Opinion
July 10, 1967
Order of the Supreme Court, Queens County, dated December 13, 1965, affirmed, without opinion. Ughetta, Acting P.J., Christ, Brennan and Munder, JJ., concur: Benjamin, J., dissents and votes to reverse the order and to remit the application for a hearing, with the following memorandum: In his coram nobis petition, defendant stated that his guilty plea had been induced by an unkept promise of leniency, made to his attorney by the court and communicated to him by his attorney. His assertion was corroborated by a fellow prisoner who allegedly was present and heard the conversation between defendant and his attorney. Defendant further stated that his attorney refused to acknowledge that such promise was made, and instead described his conversation with defendant as an "educated guess based on experience". No affidavit by said attorney was submitted on this application, which was denied without a hearing. In my opinion, a hearing is required.
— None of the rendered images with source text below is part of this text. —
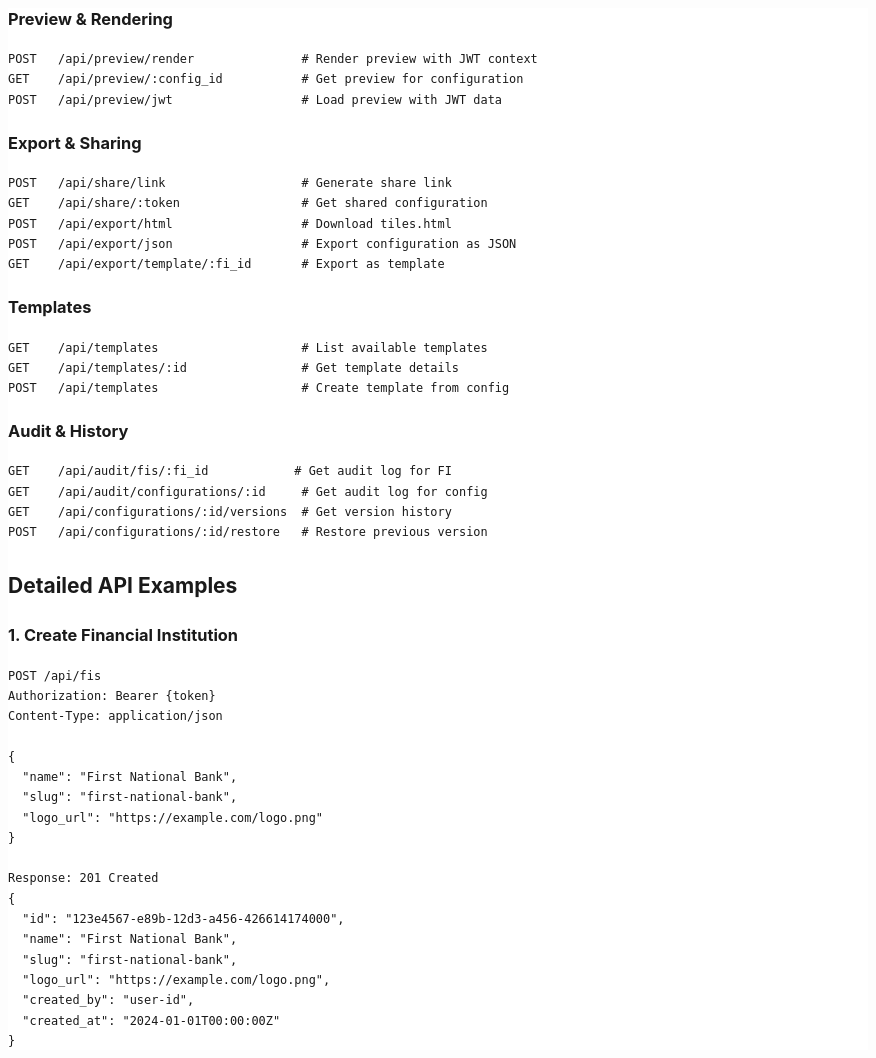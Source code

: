 ### Preview & Rendering
```
POST   /api/preview/render               # Render preview with JWT context
GET    /api/preview/:config_id           # Get preview for configuration
POST   /api/preview/jwt                  # Load preview with JWT data
```

### Export & Sharing
```
POST   /api/share/link                   # Generate share link
GET    /api/share/:token                 # Get shared configuration
POST   /api/export/html                  # Download tiles.html
POST   /api/export/json                  # Export configuration as JSON
GET    /api/export/template/:fi_id       # Export as template
```

### Templates
```
GET    /api/templates                    # List available templates
GET    /api/templates/:id                # Get template details
POST   /api/templates                    # Create template from config
```

### Audit & History
```
GET    /api/audit/fis/:fi_id            # Get audit log for FI
GET    /api/audit/configurations/:id     # Get audit log for config
GET    /api/configurations/:id/versions  # Get version history
POST   /api/configurations/:id/restore   # Restore previous version
```

## Detailed API Examples

### 1. Create Financial Institution
```http
POST /api/fis
Authorization: Bearer {token}
Content-Type: application/json

{
  "name": "First National Bank",
  "slug": "first-national-bank",
  "logo_url": "https://example.com/logo.png"
}

Response: 201 Created
{
  "id": "123e4567-e89b-12d3-a456-426614174000",
  "name": "First National Bank",
  "slug": "first-national-bank",
  "logo_url": "https://example.com/logo.png",
  "created_by": "user-id",
  "created_at": "2024-01-01T00:00:00Z"
}
```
First, one is needed so that defendant's attorney can clarify whether his alleged "educated guess" was based on his general experience or on his interpretation of statements made by the court. Second, if we assume that defendant's attorney meant to deny that a promise had been made by the court, he has been contradicted in that respect by defendant's fellow prisoner, and that conflict requires a hearing for its resolution ( People v. Weldon, 17 N.Y.2d 814).